::: MATERIAL PROVIDED
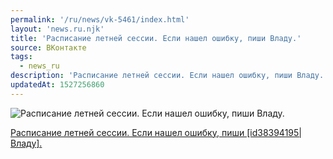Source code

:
 ```yaml
---
permalink: '/ru/news/vk-5461/index.html'
layout: 'news.ru.njk'
title: 'Расписание летней сессии. Если нашел ошибку, пиши Владу.'
source: ВКонтакте
tags:
  - news_ru
description: 'Расписание летней сессии. Если нашел ошибку, пиши Владу.'
updatedAt: 1527256860
---
```

![Расписание летней сессии. Если нашел ошибку, пиши Владу.](https://sun9-5.userapi.com/c840629/v840629002/84043/LiEHIJOeB-M.jpg)

[Расписание летней сессии. Если нашел ошибку, пиши [id38394195|Владу].](https://docs.google.com/spreadsheets/d/1zzZOYSpCXlDuRD_eJI_fIoJkh-2TJToVJ1wyU16MMZg/edit#gid=685638640)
::::::
YOUR GOAL | Report how many lines in the data include the word "https", and give nothing but the count.

EXERCISE ANSWER | 2